Let $G$ be a group, and let $n\in\mathbb Z$. Show that $(ab)^n=a^nb^n\iff(ab)^{1-n}=a^{1-n}b^{1-n}$.

Assuming that the book has a typo, we prove $(ab)^n=a^nb^n$ if and only if $(ba)^{1-n}=b^{1-n}a^{1-n}$. Left and right multiply $(ab)^n$ by $a^{-1}$ and $b^{-1}$ respectively and we get $(ba)^{n-1}$. This follows since $$(ab)^n=abab\ldots ab$$ for $n$ positive, and by taking inverses for $n$ negative. Thus we have $$(ba)^{n-1}=a^{n-1}b^{n-1}.$$ Take inverses to get one implication.
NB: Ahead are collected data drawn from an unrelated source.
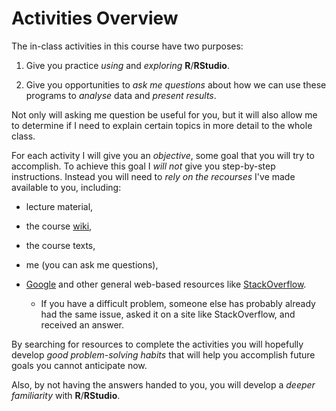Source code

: # Activities Overview #

The in-class activities in this course have two purposes:

1. Give you practice *using* and *exploring* **R**/**RStudio**.

2. Give you opportunities to *ask me questions* about how we can use these programs to *analyse* data and *present results*. 

Not only will asking me question be useful for you, but it will also allow me to determine if I need to explain certain topics in more detail to the whole class.

For each activity I will give you an *objective*, some goal that you will try to accomplish. To achieve this goal I *will not* give you step-by-step instructions. Instead you will need to *rely on the recourses* I've made available to you, including:

- lecture material,

- the course [wiki](https://github.com/christophergandrud/Introduction_to_Statistics_and_Data_Analysis_Yonsei/wiki),

- the course texts,

- me (you can ask me questions),

- [Google](http://google.com) and other general web-based resources like [StackOverflow](http://stackoverflow.com/questions/tagged/r). 

    - If you have a difficult problem, someone else has probably already had the same issue, asked it on a site like StackOverflow, and received an answer.

 By searching for resources to complete the activities you will hopefully develop *good problem-solving habits* that will help you accomplish future goals you cannot anticipate now.
 
 Also, by not having the answers handed to you, you will develop a *deeper familiarity* with **R**/**RStudio**.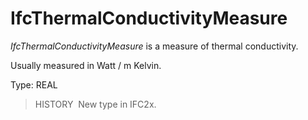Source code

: IfcThermalConductivityMeasure
=============================

_IfcThermalConductivityMeasure_ is a measure of thermal conductivity.

Usually measured in Watt / m Kelvin.

Type: REAL

> HISTORY&nbsp; New type in IFC2x.
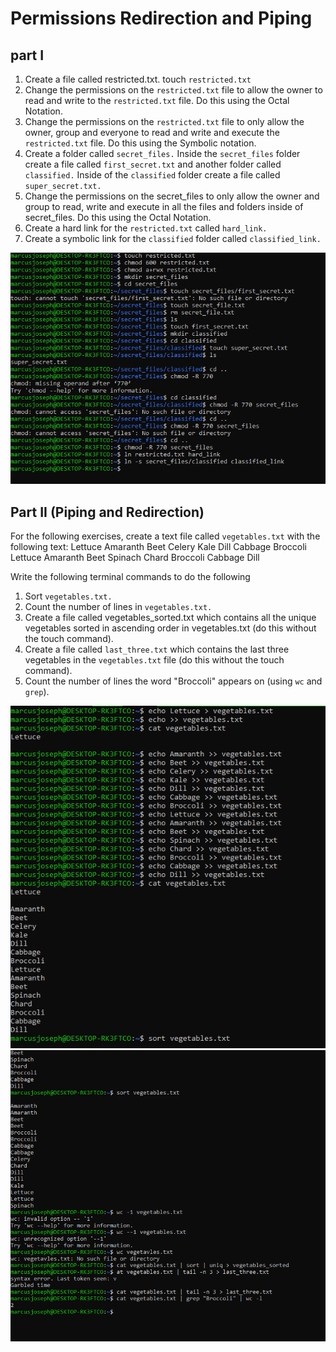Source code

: # Permissions Redirection and Piping
## part I 
1. Create a file called restricted.txt. touch `restricted.txt`
2. Change the permissions on the `restricted.txt` file to allow the owner to read and write to the `restricted.txt` file. Do this using the Octal Notation. 
3. Change the permissions on the `restricted.txt` file to only allow the owner, group and everyone to read and write and execute the `restricted.txt` file. Do this using the Symbolic notation.
4. Create a folder called `secret_files.` Inside the `secret_files` folder create a file called `first_secret.txt` and another folder called `classified.` Inside of the `classified` folder create a file called `super_secret.txt.`
5. Change the permissions on the secret_files to only allow the owner and group to read, write and execute in all the files and folders inside of secret_files. Do this using the Octal Notation.
6. Create a hard link for the `restricted.txt` called `hard_link.`
7. Create a symbolic link for the `classified` folder called `classified_link.` 

![kwrfe](acces.PNG)

## Part II (Piping and Redirection)
For the following exercises, create a text file called `vegetables.txt` with the following text:
Lettuce
Amaranth
Beet
Celery
Kale
Dill
Cabbage
Broccoli
Lettuce
Amaranth
Beet
Spinach
Chard
Broccoli
Cabbage
Dill

Write the following terminal commands to do the following
1. Sort `vegetables.txt.`
2. Count the number of lines in `vegetables.txt.`
3. Create a file called vegetables_sorted.txt which contains all the unique vegetables sorted in ascending order in vegetables.txt (do this without the touch command).
4. Create a file called `last_three.txt` which contains the last three vegetables in the `vegetables.txt` file (do this without the touch command).
5. Count the number of lines the word "Broccoli" appears on (using `wc` and `grep`).

![veg ](vegetable.PNG)
![veg1](veg.PNG )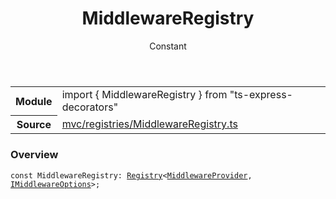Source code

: <header class="symbol-info-header">    <h1 id="middlewareregistry">MiddlewareRegistry</h1>    <label class="symbol-info-type-label const">Constant</label>      </header>
<section class="symbol-info">      <table class="is-full-width">        <tbody>        <tr>          <th>Module</th>          <td>            <div class="lang-typescript">                <span class="token keyword">import</span> { MiddlewareRegistry }                 <span class="token keyword">from</span>                 <span class="token string">"ts-express-decorators"</span>                            </div>          </td>        </tr>        <tr>          <th>Source</th>          <td>            <a href="https://romakita.github.io/ts-express-decorators/#//blob/v2.19.0/src/mvc/registries/MiddlewareRegistry.ts#L0-L0">                mvc/registries/MiddlewareRegistry.ts            </a>        </td>        </tr>                </tbody>      </table>    </section>

### Overview

<pre><code class="typescript-lang"><span class="token keyword">const</span> MiddlewareRegistry<span class="token punctuation">:</span> <a href="#api/common/core/registry"><span class="token">Registry</span></a><<a href="#api/common/mvc/middlewareprovider"><span class="token">MiddlewareProvider</span></a><span class="token punctuation">,</span> <a href="#api/common/mvc/imiddlewareoptions"><span class="token">IMiddlewareOptions</span></a>><span class="token punctuation">;</span></code></pre>
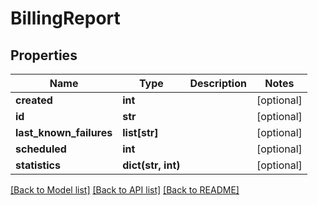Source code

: # BillingReport

## Properties
Name | Type | Description | Notes
------------ | ------------- | ------------- | -------------
**created** | **int** |  | [optional] 
**id** | **str** |  | [optional] 
**last_known_failures** | **list[str]** |  | [optional] 
**scheduled** | **int** |  | [optional] 
**statistics** | **dict(str, int)** |  | [optional] 

[[Back to Model list]](../README.md#documentation-for-models) [[Back to API list]](../README.md#documentation-for-api-endpoints) [[Back to README]](../README.md)


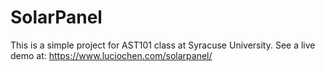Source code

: # SolarPanel
This is a simple project for AST101 class at Syracuse University. See a live demo at:
https://www.luciochen.com/solarpanel/
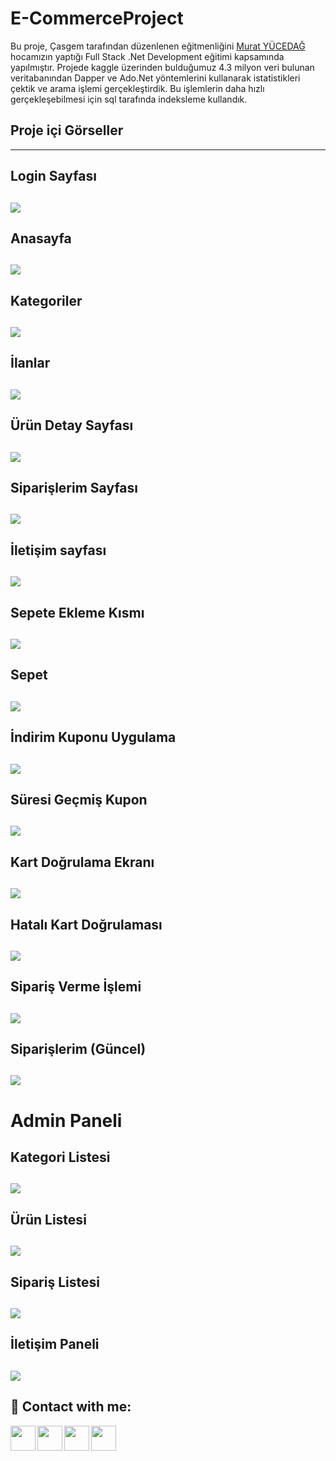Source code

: # E-CommerceProject

 
 Bu proje, Çasgem tarafından düzenlenen eğitmenliğini [Murat YÜCEDAĞ](https://www.udemy.com/user/murat-yucedag-3/) hocamızın yaptığı Full Stack .Net Development eğitimi kapsamında yapılmıştır.
Projede kaggle üzerinden bulduğumuz 4.3 milyon veri bulunan veritabanından Dapper ve Ado.Net yöntemlerini kullanarak istatistikleri çektik ve arama işlemi gerçekleştirdik. Bu işlemlerin daha hızlı gerçekleşebilmesi için sql tarafında
indeksleme kullandık.

 ## Proje içi Görseller 
 ------------

## Login Sayfası
![](https://i.hizliresim.com/mg13fmo.png)
------------

## Anasayfa
![](https://i.hizliresim.com/s75qs0l.png)
------------
## Kategoriler
![](https://i.hizliresim.com/fdsr635.png)
------------
## İlanlar
![](https://i.hizliresim.com/hi79xal.png)
------------
## Ürün Detay Sayfası
![](https://i.hizliresim.com/8ian3tn.png)
------------
## Siparişlerim Sayfası
![](https://i.hizliresim.com/34u6agm.png)
------------
## İletişim sayfası
![](https://i.hizliresim.com/k0mbewl.png)
------------
## Sepete Ekleme Kısmı
![](https://i.hizliresim.com/pyuhk9r.png)
------------
## Sepet
![](https://i.hizliresim.com/gh0q841.png)
------------
## İndirim Kuponu Uygulama
![](https://i.hizliresim.com/kk27rtr.png)
------------
## Süresi Geçmiş Kupon
![](https://i.hizliresim.com/o2ozt0i.png)
------------
## Kart Doğrulama Ekranı
![](https://i.hizliresim.com/re8f4dj.png)
------------
## Hatalı Kart Doğrulaması
![](https://i.hizliresim.com/1mdsot3.png)
------------
## Sipariş Verme İşlemi
![](https://i.hizliresim.com/qeeyijx.png)
------------
## Siparişlerim (Güncel)
![](https://i.hizliresim.com/rcp1ctp.png)
------------
# Admin Paneli

## Kategori Listesi
![](https://i.hizliresim.com/9sa1uro.png)
------------
## Ürün Listesi
![](https://i.hizliresim.com/3xzetf3.png)
------------

## Sipariş Listesi
![](https://i.hizliresim.com/79agetl.png)
------------
## İletişim Paneli
![](https://i.hizliresim.com/41jj9we.png)
------------

## 🔗 Contact with me:

[<img  align="left" width="40" src="https://i.hizliresim.com/exri7bb.png"  />][instagram]
[<img  align="left" width="40" src="https://i.hizliresim.com/f1rgvb3.png"  />][twitter]
[<img align="left"  width="40" src="https://i.hizliresim.com/3hvivrs.png"  />][linkedin]
[<img  align="left" width="40" src="https://i.hizliresim.com/9nz06zq.png"  />][gmail]

[instagram]: https://www.instagram.com/ugurfurkan64/
[twitter]: https://twitter.com/Furkanugur64
[linkedin]: https://www.linkedin.com/in/furkan-ugur64/
[gmail]: mailto:furkanugur64@gmail.com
Can you do the other yourself?

Also, to show that the statement to be proved (as given in the source) is false, consider the following example . . .

In $S_5$, using cycle notation, let $a = (1\;2\;3\;4\;5)$, and let $b = (2\;4\;5\;3)$.

Then by direct calculation, it can be verified that $$(ab)^3 = a^3b^3$$ $$(ab)^2 \ne b^2a^2$$ hence $$(ab)^{-2}\ne a^{-2}b^{-2}$$